About that notion that one band’s energy can take over a whole festival: On the final night of this year’s NOS Alive, Pearl Jam was headlining. I’ve come across Pearl Jam at a couple of festivals over the last 10 or 12 years, and it’s always the same. The day they play, you will see a million T-shirts with old ’90s PJ art. You will see a crowd far bigger than any other headliner’s cram into the main field, early, as if the entire festival has gathered for this one act. Like Foo Fighters at last year’s NOS Alive, all roads led to Pearl Jam on Saturday.
Now, there was still a lot of stuff to check out otherwise. Alice In Chains dutifully but effectively ran through most of their classic songs, and Colombian pop singer Lao Ra stood out as one of the artists you’re less likely to encounter at an American festival. Franz Ferdinand, making everyone feel old with the realization that they were one of the more legacy-leaning names of the weekend, played a take-no-prisoners, fiery set that left you with the impression that they’re surreptitiously one of the most gratifying rock bands of their generation to catch onstage.
There was certainly a fervor for Jack White when he appeared afterwards, but it still didn’t feel quite as intense as what happened next for Pearl Jam.
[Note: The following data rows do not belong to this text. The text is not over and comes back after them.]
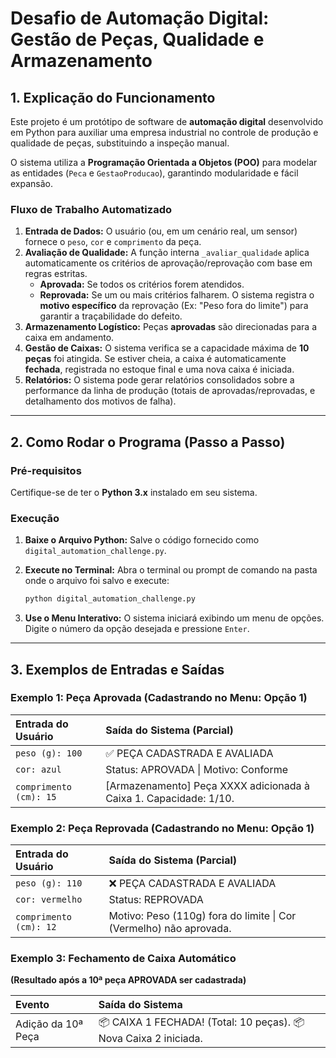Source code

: # Desafio de Automação Digital: Gestão de Peças, Qualidade e Armazenamento

## 1. Explicação do Funcionamento

Este projeto é um protótipo de software de **automação digital** desenvolvido em Python para auxiliar uma empresa industrial no controle de produção e qualidade de peças, substituindo a inspeção manual.

O sistema utiliza a **Programação Orientada a Objetos (POO)** para modelar as entidades (`Peca` e `GestaoProducao`), garantindo modularidade e fácil expansão.

### Fluxo de Trabalho Automatizado

1.  **Entrada de Dados:** O usuário (ou, em um cenário real, um sensor) fornece o `peso`, `cor` e `comprimento` da peça.
2.  **Avaliação de Qualidade:** A função interna `_avaliar_qualidade` aplica automaticamente os critérios de aprovação/reprovação com base em regras estritas.
    * **Aprovada:** Se todos os critérios forem atendidos.
    * **Reprovada:** Se um ou mais critérios falharem. O sistema registra o **motivo específico** da reprovação (Ex: "Peso fora do limite") para garantir a traçabilidade do defeito.
3.  **Armazenamento Logístico:** Peças **aprovadas** são direcionadas para a caixa em andamento.
4.  **Gestão de Caixas:** O sistema verifica se a capacidade máxima de **10 peças** foi atingida. Se estiver cheia, a caixa é automaticamente **fechada**, registrada no estoque final e uma nova caixa é iniciada.
5.  **Relatórios:** O sistema pode gerar relatórios consolidados sobre a performance da linha de produção (totais de aprovadas/reprovadas, e detalhamento dos motivos de falha).

---

## 2. Como Rodar o Programa (Passo a Passo)

### Pré-requisitos
Certifique-se de ter o **Python 3.x** instalado em seu sistema.

### Execução

1.  **Baixe o Arquivo Python:**
    Salve o código fornecido como `digital_automation_challenge.py`.

2.  **Execute no Terminal:**
    Abra o terminal ou prompt de comando na pasta onde o arquivo foi salvo e execute:
    ```bash
    python digital_automation_challenge.py
    ```

3.  **Use o Menu Interativo:**
    O sistema iniciará exibindo um menu de opções. Digite o número da opção desejada e pressione `Enter`.

---

## 3. Exemplos de Entradas e Saídas

### Exemplo 1: Peça Aprovada (Cadastrando no Menu: Opção 1)

| Entrada do Usuário | Saída do Sistema (Parcial) |
| :--- | :--- |
| `peso (g): 100` | ✅ PEÇA CADASTRADA E AVALIADA |
| `cor: azul` | Status: APROVADA \| Motivo: Conforme |
| `comprimento (cm): 15` | [Armazenamento] Peça XXXX adicionada à Caixa 1. Capacidade: 1/10. |

### Exemplo 2: Peça Reprovada (Cadastrando no Menu: Opção 1)

| Entrada do Usuário | Saída do Sistema (Parcial) |
| :--- | :--- |
| `peso (g): 110` | ❌ PEÇA CADASTRADA E AVALIADA |
| `cor: vermelho` | Status: REPROVADA |
| `comprimento (cm): 12` | Motivo: Peso (110g) fora do limite \| Cor (Vermelho) não aprovada. |

### Exemplo 3: Fechamento de Caixa Automático

**(Resultado após a 10ª peça APROVADA ser cadastrada)**

| Evento | Saída do Sistema |
| :--- | :--- |
| Adição da 10ª Peça | 📦 CAIXA 1 FECHADA! (Total: 10 peças). 📦 Nova Caixa 2 iniciada. |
Arriving onstage around 11:30, the ’90s legends started the set with a slow-burn feint in the form of Yield’s “Low Light.” But then they went right into “Betterman” and didn’t really let up for most of the set, charging through “Go” and “Do The Evolution,” inciting soaring singalongs to “Given To Fly” and “Corduroy,” and offering a moving set closer in “Rearviewmirror.”
You could quibble with some of their decisions — are back-to-back covers of “Imagine” and “Comfortably Numb” necessary within the confines of a festival set? But those were small concerns in the end. Pearl Jam’s set toed the line between the big, widescreen crowd-pleasing approach, and little touches for longtime fans. They played their beloved B-side “Down.” They played a furious, transporting “In My Tree” — a standout from No Code and one of their best songs — right into “Black.” And at the end of it all, they did “Alive” and brought Jack White out to assist in covering “Rockin’ In The Free World.” It was the kind of festival set that left everyone else decimated. It was the kind of festival set you walk away from saying “Well, that’s how it’s done.”
Given, once more there were nice additions for late night sets in the tents. (One other nice thing about NOS Alive is they still have bands on in the middle of the night, rather than some other festivals’ tendency to approximate a club vibe with a slew of DJs once it’s hit two or three in the morning.) MGMT and Perfume Genius were still to come for those who could stick around. But at that point, the highs of the festival were already established. Pearl Jam, and the other guitar-driven headliners, had left their impression: NOS Alive 2018 had ended as it begun, with a kind of catharsis and magnitude specific to rock music.